Costruttore siciliano, vittima del racket, racconta: "Nel 2010 avevo tre possibilità vendere tutti gli appartamenti che stavo costruendo, con un ricavo immediato di 12 milioni di euro, oppure potevo continuare a pagare Cosa Nostra, oppure potevo ribellarmi". Vito si decide, prende la strada più in salita, mette sul piatto della legalità il rischio che avrebbe fatto correre alla moglie ai suoi figli, e si rivolge alla polizia. La sua storia non ha un lieto fine. Lui finisce sotto protezione, la sua ditta fallisce. "La giustizia prima ha preso atto che il fallimento era la conseguenza della mia scelta di lottare contro il sistema criminale, poi si è rivoltata contro di me". E' condannato al risarcimento degli istituti bancari, senza la possibilità di presentare ricorso in corte d'Appello per mancanza di liquidità. Poi è rinviato a giudizio anche perché, in qualità di amministratore della società, risultava non aver pagato l'Iva.

"Chi denuncia  -  racconta Lino Busà, presidente di Sos Impresa, che questa mattina organizza un incontro a Roma dal titolo "Per non morire di mafia" con tutte le associazioni antiracket e antiusura no profit con l'obiettivo di firmare una Convenzione nazionale  -  rischia l'estromissione dal mercato. I clan più strutturati hanno trapiantato al Centro e al Nord le proprie organizzazioni, tanto che in alcune zone sono diventate il vero cuore economico locale".

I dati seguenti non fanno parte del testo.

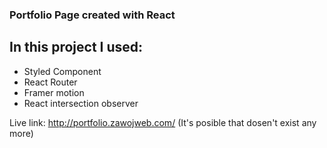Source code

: ### Portfolio Page created with React
## In this project I used:
- Styled Component
- React Router
- Framer motion
- React intersection observer

Live link: http://portfolio.zawojweb.com/ (It's posible that dosen't exist any more)
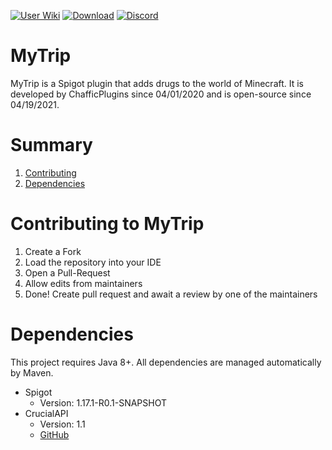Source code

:[![User Wiki](https://img.shields.io/badge/Wiki-Users-blue)](https://github.com/Chafficui/MyTrip/wiki) [![Download](https://img.shields.io/badge/Download-v0.6.7-red)](https://github.com/Chafficui/MyTrip/releases/latest) [![Discord](https://img.shields.io/badge/Discord-Join-blue)](https://discord.gg/RYFamQzkcB)

# MyTrip

MyTrip is a Spigot plugin that adds drugs to the world of Minecraft. It is developed by ChafficPlugins since 04/01/2020 and is open-source since 04/19/2021.

# Summary

1. [Contributing](#contributing-to-mytrip)
2. [Dependencies](#dependencies)

# Contributing to MyTrip
1. Create a Fork
2. Load the repository into your IDE
3. Open a Pull-Request
4. Allow edits from maintainers
5. Done! Create pull request and await a review by one of the maintainers

# Dependencies

This project requires Java 8+.
All dependencies are managed automatically by Maven.

* Spigot
  * Version: 1.17.1-R0.1-SNAPSHOT
* CrucialAPI
  * Version: 1.1
  * [GitHub](https://github.com/Chafficui/CrucialAPI)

Le stime di Sos Impresa sul peso della criminalità del pizzo e dell'usura sono eloquenti: il giro d'affari sfiora i 100 miliardi di euro (sui 138 che fattura annualmente la Mafia spa), pari al 7 per cento del Pil nazionale. La contabilità degli eventi, contenuta nell'ultimo dossier dell'associazione antiracket, è spaventosa: le imprese subiscono 1.300 reati al giorno, mentre 2,5 milioni sono quelli complessivi commessi. "Gli imprenditori che hanno subito almeno un reato sono più di 1 milione, cioè un quinto del totale", si legge nel rapporto. I commercianti colpiti da usura si aggirano intorno alle 200mila unità e con la crisi il fenomeno è cresciuto del 15 per cento. Una nota positiva, a ben vedere, si trova leggendo i numeri di chi si rivolge alle forze dell'ordine: le denunce sono cresciute del 15 per cento dal 2011 al 2012, e per il 2013 il trend è rimasto invariato. Più di 6mila sono state quelle per estorsione, raccolte nel solo 2013, a fronte di 25mila denunciati. Tra questi, la maggior parte sono gli uomini "cerniera": faccendieri, truffatori, finti intermediari.

"Premiare chi si ribella", ripete Busà. Come? Consentendo agli imprenditori l'accesso a corsie preferenziali nel sistema della gestione degli appalti pubblici e delle forniture, ad esempio. È una delle proposte che verrà portata all'attenzione, questa mattina, di Rosy Bindi presidente della Commissione Antimafia. Altro capitolo della normativa da ritoccare riguarda l'assegnazione dei beni sequestrati e confiscati alla criminalità organizzata di stampo mafioso. Spesso le imprese falliscono, col rischio di far passare il messaggio per cui "con la mafia si lavora, con lo Stato no". "E' ormai indispensabile  -  ragiona Busà  -  che ad affiancare l'amministratore giudiziario nel suo lavoro di gestione dell'azienda sia un imprenditore o un Consorzio nazionale, costituito di imprenditori che hanno denunciato". Così come diventa necessario il cosiddetto "ombrello produttivo", cioè il blocco di tutte le esecuzioni e le sospensioni dei debiti acquisiti dall'imprenditore che ha denunciato. Perché Vito, e tutti quei coraggiosi come lui, possano sentirsi meno abbandonati.